German Foreign Minister Frank-Walter Steinmeier on Friday summoned the Turkish chargé d’affaires over Turkey’s detention of 11 pro-Kurdish deputies, foreign ministry officials said.
“The overnight arrests of politicians and lawmakers from the Kurdish HDP [Peoples’ Democratic Party] represent a further drastic intensification of the situation in the eyes of the foreign minister,” ministry spokeswoman Sawsan Chebli told a government news conference.
She said Ankara had a right to respond to a failed coup attempt last July and to fight terrorism.
“But this cannot be a justification for silencing or even imprisoning the political opposition,” she said.
A car bomb rocked Diyarbakır, southeastern Turkey’s largest city, on Friday, killing eight people including two police officers, and injuring more than 100, security sources said, hours after police detained the HDP deputies.
The HDP is the biggest political party in the mostly Kurdish region and the second-biggest opposition group in the Turkish Parliament.
German government spokesman Steffen Seibert criticized the arrests and said they confirmed concerns first raised in May when the Turkish Parliament stripped members of their immunity from prosecution.

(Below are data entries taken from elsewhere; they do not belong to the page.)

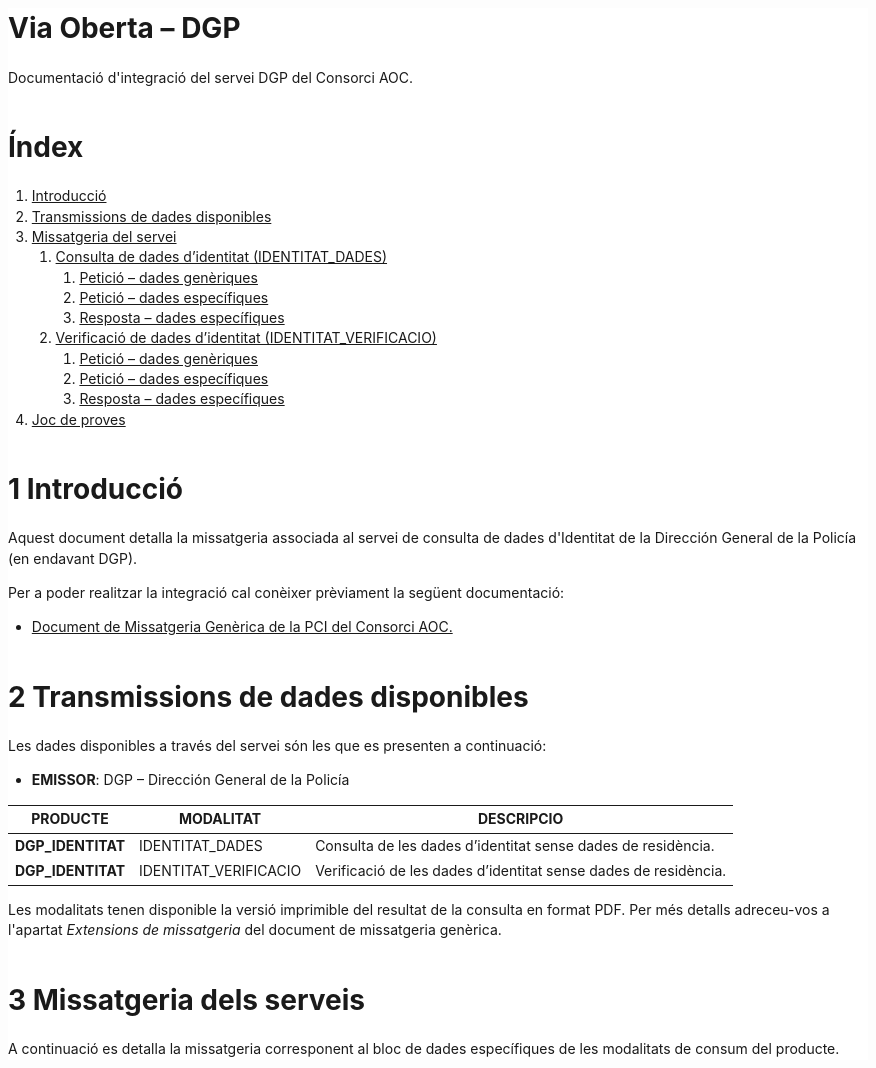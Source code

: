 # Via Oberta – DGP
Documentació d'integració del servei DGP del Consorci AOC.

# **Índex** #

1. [Introducció](#1)
2. [Transmissions de dades disponibles](#2)
3. [Missatgeria del servei](#3)
   1. [Consulta de dades d’identitat (IDENTITAT_DADES)](#3.1)
      1. [Petició – dades genèriques](#3.1.1)
      2. [Petició – dades específiques](#3.1.2)
      3. [Resposta – dades específiques](#3.1.3)
   2. [Verificació de dades d’identitat (IDENTITAT_VERIFICACIO)](#3.2)
      1. [Petició – dades genèriques](#3.2.1)
      2. [Petició – dades específiques](#3.2.2)
      3. [Resposta – dades específiques](#3.2.3)
4. [Joc de proves](#4)

# 1 Introducció <a name="1"></a>

Aquest document detalla la missatgeria associada al servei de consulta de dades d'Identitat de la Dirección General de la Policía (en endavant DGP).

Per a poder realitzar la integració cal conèixer prèviament la següent documentació:

- [Document de Missatgeria Genèrica de la PCI del Consorci AOC.][PCI]

[PCI]:https://github.com/ConsorciAOC/PCI


# 2 Transmissions de dades disponibles <a name="2"></a>

Les dades disponibles a través del servei són les que es presenten a continuació:

- **EMISSOR**: DGP – Dirección General de la Policía

| **PRODUCTE** | **MODALITAT** | **DESCRIPCIO** |
| --- | --- | --- |
| **DGP_IDENTITAT** | IDENTITAT_DADES  | Consulta de les dades d’identitat sense dades de residència.
| **DGP_IDENTITAT** | IDENTITAT_VERIFICACIO  | Verificació de les dades d’identitat sense dades de residència.

Les modalitats tenen disponible la versió imprimible del resultat de la consulta en format PDF. Per més detalls adreceu-vos a l'apartat _Extensions de missatgeria_ del document de missatgeria genèrica.

# 3 Missatgeria dels serveis <a name="3"></a>

A continuació es detalla la missatgeria corresponent al bloc de dades específiques de les modalitats de consum del producte.


[proves]: https://administracionelectronica.gob.es/ctt/svd/descargas#.YvOZNXbP2Ul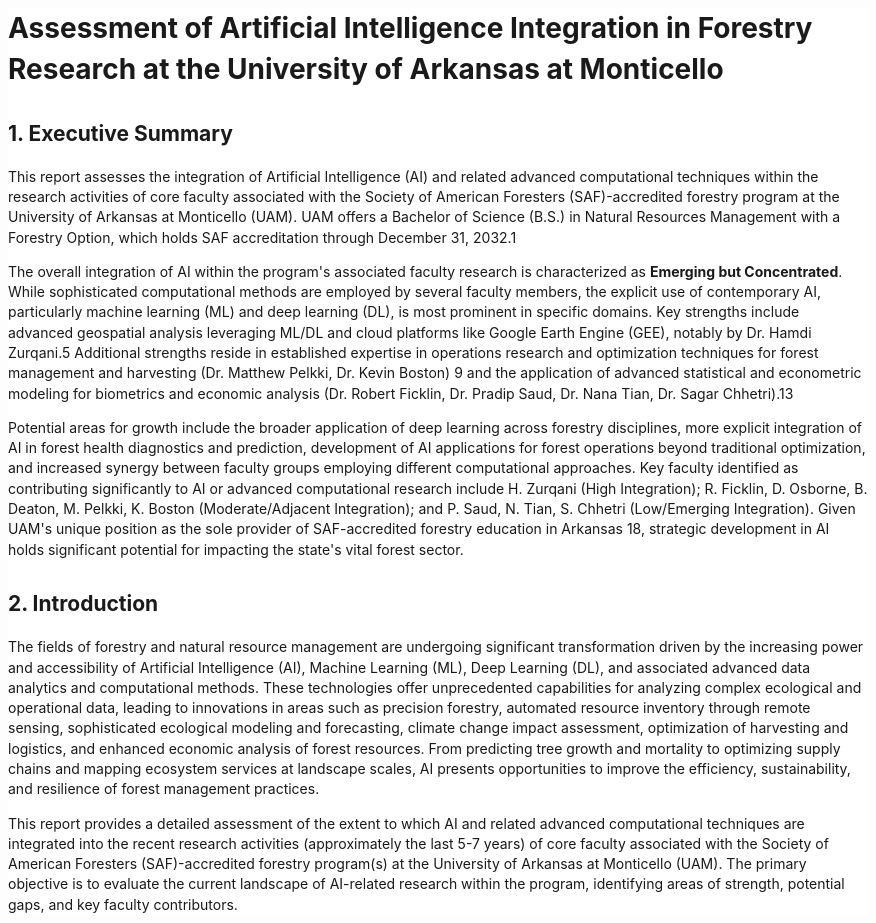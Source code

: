 # **Assessment of Artificial Intelligence Integration in Forestry Research at the University of Arkansas at Monticello**

## **1\. Executive Summary**

This report assesses the integration of Artificial Intelligence (AI) and related advanced computational techniques within the research activities of core faculty associated with the Society of American Foresters (SAF)-accredited forestry program at the University of Arkansas at Monticello (UAM). UAM offers a Bachelor of Science (B.S.) in Natural Resources Management with a Forestry Option, which holds SAF accreditation through December 31, 2032\.1

The overall integration of AI within the program's associated faculty research is characterized as **Emerging but Concentrated**. While sophisticated computational methods are employed by several faculty members, the explicit use of contemporary AI, particularly machine learning (ML) and deep learning (DL), is most prominent in specific domains. Key strengths include advanced geospatial analysis leveraging ML/DL and cloud platforms like Google Earth Engine (GEE), notably by Dr. Hamdi Zurqani.5 Additional strengths reside in established expertise in operations research and optimization techniques for forest management and harvesting (Dr. Matthew Pelkki, Dr. Kevin Boston) 9 and the application of advanced statistical and econometric modeling for biometrics and economic analysis (Dr. Robert Ficklin, Dr. Pradip Saud, Dr. Nana Tian, Dr. Sagar Chhetri).13

Potential areas for growth include the broader application of deep learning across forestry disciplines, more explicit integration of AI in forest health diagnostics and prediction, development of AI applications for forest operations beyond traditional optimization, and increased synergy between faculty groups employing different computational approaches. Key faculty identified as contributing significantly to AI or advanced computational research include H. Zurqani (High Integration); R. Ficklin, D. Osborne, B. Deaton, M. Pelkki, K. Boston (Moderate/Adjacent Integration); and P. Saud, N. Tian, S. Chhetri (Low/Emerging Integration). Given UAM's unique position as the sole provider of SAF-accredited forestry education in Arkansas 18, strategic development in AI holds significant potential for impacting the state's vital forest sector.

## **2\. Introduction**

The fields of forestry and natural resource management are undergoing significant transformation driven by the increasing power and accessibility of Artificial Intelligence (AI), Machine Learning (ML), Deep Learning (DL), and associated advanced data analytics and computational methods. These technologies offer unprecedented capabilities for analyzing complex ecological and operational data, leading to innovations in areas such as precision forestry, automated resource inventory through remote sensing, sophisticated ecological modeling and forecasting, climate change impact assessment, optimization of harvesting and logistics, and enhanced economic analysis of forest resources. From predicting tree growth and mortality to optimizing supply chains and mapping ecosystem services at landscape scales, AI presents opportunities to improve the efficiency, sustainability, and resilience of forest management practices.

This report provides a detailed assessment of the extent to which AI and related advanced computational techniques are integrated into the recent research activities (approximately the last 5-7 years) of core faculty associated with the Society of American Foresters (SAF)-accredited forestry program(s) at the University of Arkansas at Monticello (UAM). The primary objective is to evaluate the current landscape of AI-related research within the program, identifying areas of strength, potential gaps, and key faculty contributors.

EU foreign policy chief Federica Mogherini said on Twitter she was “extremely worried” by the arrests and had called a meeting of EU ambassadors in Ankara.

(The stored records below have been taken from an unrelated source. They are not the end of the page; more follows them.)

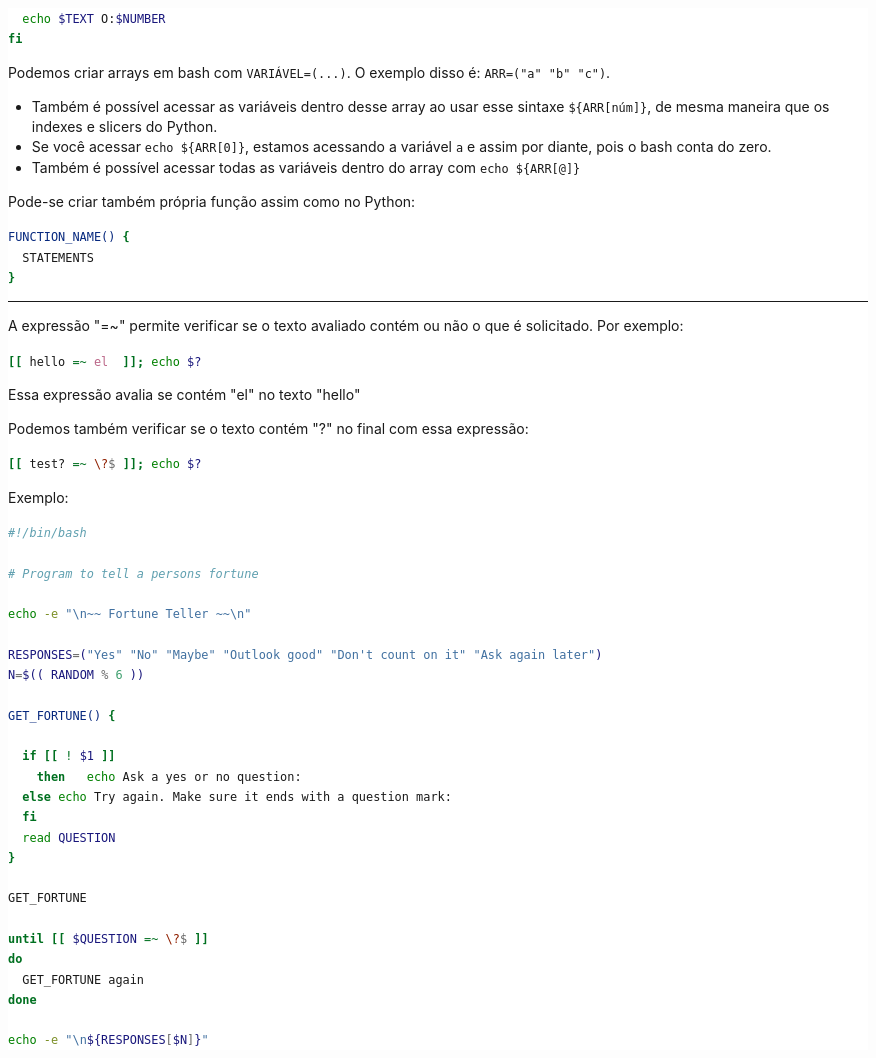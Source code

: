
 ```sh
  echo $TEXT O:$NUMBER
fi
```

Podemos criar arrays em bash com `VARIÁVEL=(...)`.  O exemplo disso é: `ARR=("a" "b" "c")`.
- Também é possível acessar as variáveis dentro desse array ao usar esse sintaxe `${ARR[núm]}`, de mesma maneira que os indexes e slicers do Python. 
- Se você acessar `echo ${ARR[0]}`, estamos acessando a variável `a` e assim por diante, pois o bash conta do zero.
- Também é possível acessar todas as variáveis dentro do array com `echo ${ARR[@]}`



Pode-se criar também própria função assim como no Python:
```sh
FUNCTION_NAME() {
  STATEMENTS
}
```

___
A expressão "=~" permite  verificar se o texto avaliado contém ou não o que é solicitado. Por exemplo:
```sh
[[ hello =~ el  ]]; echo $?
```
Essa expressão avalia se contém "el" no texto "hello"

Podemos também verificar se o texto contém "?" no final com essa expressão:
```sh
[[ test? =~ \?$ ]]; echo $?
```

Exemplo:
```sh
#!/bin/bash

# Program to tell a persons fortune

echo -e "\n~~ Fortune Teller ~~\n"

RESPONSES=("Yes" "No" "Maybe" "Outlook good" "Don't count on it" "Ask again later")
N=$(( RANDOM % 6 ))

GET_FORTUNE() {

  if [[ ! $1 ]]
    then   echo Ask a yes or no question:
  else echo Try again. Make sure it ends with a question mark:
  fi
  read QUESTION
}

GET_FORTUNE

until [[ $QUESTION =~ \?$ ]]
do
  GET_FORTUNE again
done

echo -e "\n${RESPONSES[$N]}"

```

Ali Etran Toprak, the head of Germany’s large Kurdish community, called on Berlin and its EU partners on Friday to stop cooperating with the Turkish government on refugees and halt EU membership talks with Ankara following the arrests.

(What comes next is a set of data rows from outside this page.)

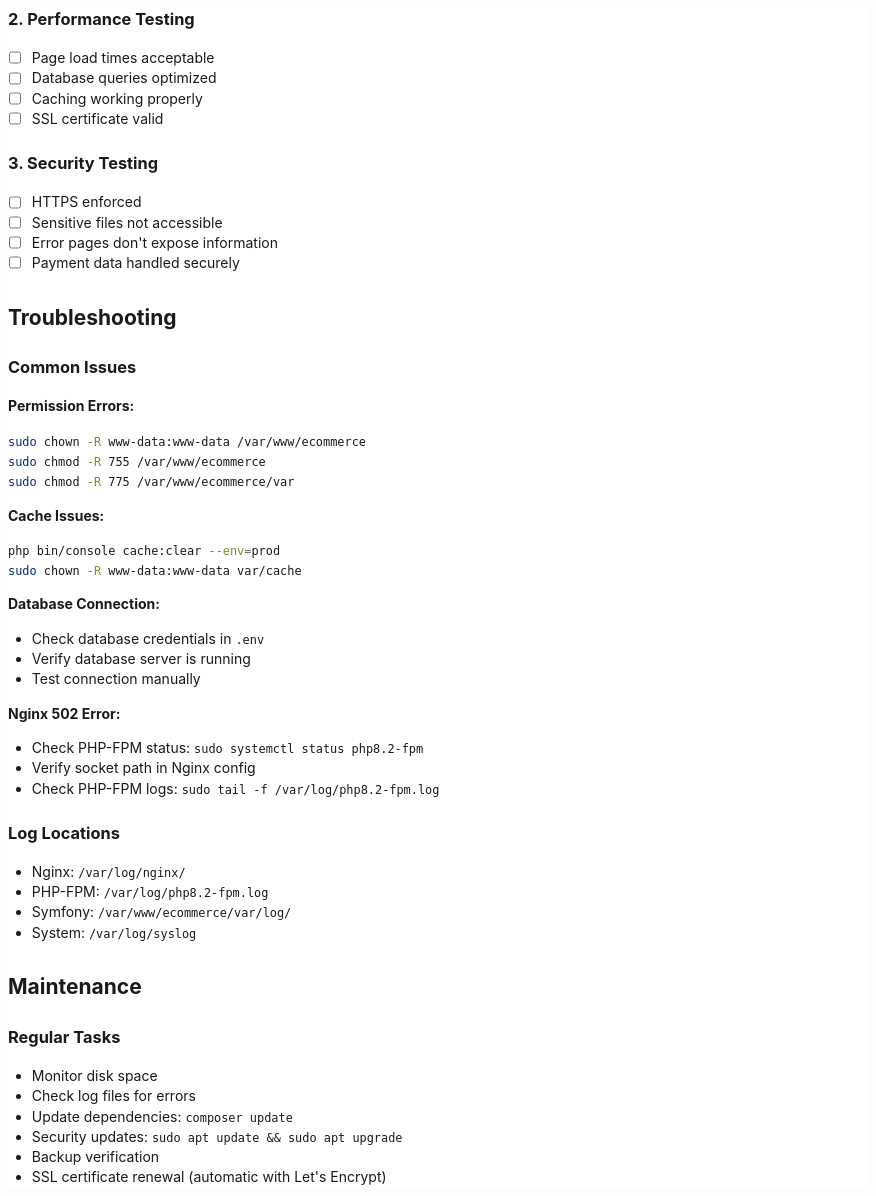 ### 2. Performance Testing
- [ ] Page load times acceptable
- [ ] Database queries optimized
- [ ] Caching working properly
- [ ] SSL certificate valid

### 3. Security Testing
- [ ] HTTPS enforced
- [ ] Sensitive files not accessible
- [ ] Error pages don't expose information
- [ ] Payment data handled securely

## Troubleshooting

### Common Issues

**Permission Errors:**
```bash
sudo chown -R www-data:www-data /var/www/ecommerce
sudo chmod -R 755 /var/www/ecommerce
sudo chmod -R 775 /var/www/ecommerce/var
```

**Cache Issues:**
```bash
php bin/console cache:clear --env=prod
sudo chown -R www-data:www-data var/cache
```

**Database Connection:**
- Check database credentials in `.env`
- Verify database server is running
- Test connection manually

**Nginx 502 Error:**
- Check PHP-FPM status: `sudo systemctl status php8.2-fpm`
- Verify socket path in Nginx config
- Check PHP-FPM logs: `sudo tail -f /var/log/php8.2-fpm.log`

### Log Locations
- Nginx: `/var/log/nginx/`
- PHP-FPM: `/var/log/php8.2-fpm.log`
- Symfony: `/var/www/ecommerce/var/log/`
- System: `/var/log/syslog`

## Maintenance

### Regular Tasks
- Monitor disk space
- Check log files for errors
- Update dependencies: `composer update`
- Security updates: `sudo apt update && sudo apt upgrade`
- Backup verification
- SSL certificate renewal (automatic with Let's Encrypt)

Steinmeier’s decision to summon a senior Turkish diplomat comes amid increasingly tense ties between Germany and Turkey.
Turkish President Recep Tayyip Erdoğan on Thursday said Germany had become a haven for terrorists and accused it of failing to root out supporters of the Gülen movement, which is accused by Turkey of masterminding the failed coup on July 15. The movement strongly denies any involvement.